CAVE OF FORGOTTEN DREAMS, de Werner Herzog

Herzog era mi gran esperanza para con el 3D, y pese a que intento desesperadamente convencerme de que existe una verdadera justificación artística para esta elección, no la encuentro por ningún lado. No es que aborrezca esta fiebre con ínfulas de originalidad, simplemente no me aporta nada nuevo. Al fin y al cabo, se trata de una estrategia de marketing más bien vacía y simplona, y maestro de los gimmicks sólo hubo uno. A ver si superamos de una vez todo este asunto del 3D, que ya suena a viejo.

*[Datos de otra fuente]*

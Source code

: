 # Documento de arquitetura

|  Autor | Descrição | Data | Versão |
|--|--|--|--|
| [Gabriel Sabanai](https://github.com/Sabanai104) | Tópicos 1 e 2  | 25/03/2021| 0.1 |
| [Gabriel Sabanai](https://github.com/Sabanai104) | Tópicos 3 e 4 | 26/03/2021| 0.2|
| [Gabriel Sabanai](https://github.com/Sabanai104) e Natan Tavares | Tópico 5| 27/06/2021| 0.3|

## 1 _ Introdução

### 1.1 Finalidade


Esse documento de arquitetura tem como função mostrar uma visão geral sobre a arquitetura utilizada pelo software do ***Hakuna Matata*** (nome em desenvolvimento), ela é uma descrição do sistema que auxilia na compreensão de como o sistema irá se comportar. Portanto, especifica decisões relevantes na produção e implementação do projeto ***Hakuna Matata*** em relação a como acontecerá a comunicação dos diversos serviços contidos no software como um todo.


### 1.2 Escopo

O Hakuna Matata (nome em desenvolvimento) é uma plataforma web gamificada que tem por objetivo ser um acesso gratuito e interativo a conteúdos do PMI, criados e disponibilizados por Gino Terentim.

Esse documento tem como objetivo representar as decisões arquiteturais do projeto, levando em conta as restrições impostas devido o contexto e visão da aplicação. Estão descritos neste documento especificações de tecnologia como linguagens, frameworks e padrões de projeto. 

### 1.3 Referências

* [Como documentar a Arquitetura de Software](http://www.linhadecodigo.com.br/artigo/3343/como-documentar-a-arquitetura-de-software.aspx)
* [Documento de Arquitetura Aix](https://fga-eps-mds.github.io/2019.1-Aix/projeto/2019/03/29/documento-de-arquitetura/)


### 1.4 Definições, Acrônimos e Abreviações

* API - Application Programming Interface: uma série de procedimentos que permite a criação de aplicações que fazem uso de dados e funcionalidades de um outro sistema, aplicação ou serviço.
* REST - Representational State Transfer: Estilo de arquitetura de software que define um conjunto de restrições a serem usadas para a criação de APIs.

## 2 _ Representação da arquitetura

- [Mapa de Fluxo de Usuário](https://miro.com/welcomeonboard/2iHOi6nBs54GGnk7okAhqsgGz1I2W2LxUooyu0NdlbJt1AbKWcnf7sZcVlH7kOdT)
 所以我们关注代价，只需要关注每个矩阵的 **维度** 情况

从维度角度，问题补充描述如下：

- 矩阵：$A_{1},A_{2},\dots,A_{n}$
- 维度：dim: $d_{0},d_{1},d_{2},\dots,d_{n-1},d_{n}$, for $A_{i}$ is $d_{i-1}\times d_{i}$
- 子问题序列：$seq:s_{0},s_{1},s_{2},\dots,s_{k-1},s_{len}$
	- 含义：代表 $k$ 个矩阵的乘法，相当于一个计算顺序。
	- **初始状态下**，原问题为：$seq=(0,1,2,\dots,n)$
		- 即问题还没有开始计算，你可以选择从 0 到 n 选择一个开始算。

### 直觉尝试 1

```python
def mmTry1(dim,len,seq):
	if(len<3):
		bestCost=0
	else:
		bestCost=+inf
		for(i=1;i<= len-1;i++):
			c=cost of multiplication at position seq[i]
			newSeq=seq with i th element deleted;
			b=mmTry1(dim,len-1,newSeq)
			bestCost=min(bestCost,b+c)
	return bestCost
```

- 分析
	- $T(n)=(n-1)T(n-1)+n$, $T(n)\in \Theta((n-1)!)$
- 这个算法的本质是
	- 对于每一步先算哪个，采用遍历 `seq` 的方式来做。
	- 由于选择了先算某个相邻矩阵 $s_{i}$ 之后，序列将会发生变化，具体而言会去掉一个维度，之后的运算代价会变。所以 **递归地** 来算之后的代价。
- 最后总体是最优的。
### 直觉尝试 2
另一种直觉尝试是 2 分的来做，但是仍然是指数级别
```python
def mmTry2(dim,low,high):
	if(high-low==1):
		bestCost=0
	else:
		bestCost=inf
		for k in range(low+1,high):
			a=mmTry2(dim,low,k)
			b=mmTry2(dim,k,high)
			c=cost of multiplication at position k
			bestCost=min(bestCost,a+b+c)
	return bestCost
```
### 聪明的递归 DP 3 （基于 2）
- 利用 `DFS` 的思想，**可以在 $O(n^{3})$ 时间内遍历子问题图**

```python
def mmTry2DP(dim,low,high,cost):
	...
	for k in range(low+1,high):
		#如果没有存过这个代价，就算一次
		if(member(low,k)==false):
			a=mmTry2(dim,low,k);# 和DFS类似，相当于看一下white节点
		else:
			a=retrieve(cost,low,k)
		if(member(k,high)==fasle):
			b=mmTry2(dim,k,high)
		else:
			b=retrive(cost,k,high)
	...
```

En la cueva de Chauvet, al sur de Francia, se encontraron las pinturas rupestres más antiguas que se han descubierto hasta el momento, lo cual le sirve de pretexto a Herzog, aventurero por naturaleza, para introducirse en dicha cueva con permiso del Gobierno francés y la financiación del canal Historia, y filmar Cave of forgotten dreams (2010). Una de las intrigas principales era comprobar cómo se desenvolvía el director (familiarizado ya con rodajes bastante más complicados que éste) en un tiempo limitadísimo de seis jornadas y cuatro horas de filmación cada día, con un equipo de rodaje restringido a tres personas, una iluminación casi inexistente y una localización mínima, pero al mismo tiempo incontrolable.

Pese a que por momentos cae en un tono excesivamente didáctico y reflexivo – ¿una imposición, quizás? – también hay ocasión a lo largo del film para el disfrute puramente estético, incluso para los desvaríos alucinatorios marca de la casa – véase el epílogo con los cocodrilos albinos – que los entusiastas del cine de Herzog nos empeñamos en vislumbrar allí donde no existen y rescatar de entre la nada.

De sus inicios y sus profundas ansias documentalistas, conserva una extraordinaria habilidad para las entrevistas que sigue sorprendiéndome a día de hoy. Si bien sus monólogos están siempre cargados de intensidad, sin duda posee un don a la hora de dialogar con el otro, encauzar las conversaciones siempre hacia donde él desea, y salirse con la suya. De esta manera es capaz de reconstruir el interior de la cueva desde el exterior de la misma, lo cual no deja de ser paradójico, en un juego dentro-fuera que recoge los testimonios de arqueólogos y especialistas en la materia.

Los momentos más brillantes son quizás aquellos en los que Herzog reflexiona sobre el concepto del artista, interrogándose acerca de cómo concebirían aquellos hombres primitivos su propio arte y meditando sobre la idea del arte sin artista o arte anónimo. Según comenta, las autoridades se plantean – frente a la fragilidad del enclave y su relevancia histórica – construir una réplica de la cueva para disfrute de los visitantes, lo que nos lleva de vuelta al mundo del arte para meditar acerca de la noción de la copia y el original. El descubrimiento de una pintura de un bisonte de ocho patas le sirve para enlazar su discurso del arte con la ilusión de movimiento, el cine – o proto-cine, en este caso –, y la posibilidad de que la luz tintineante proveniente de las hogueras o antorchas en el interior de la cueva fuese capaz de generar un espejismo en aquellos individuos similar, o al menos cercano, al que nos produce a nosotros el acto de asistir a la proyección de su película. Magia, dirían algunos.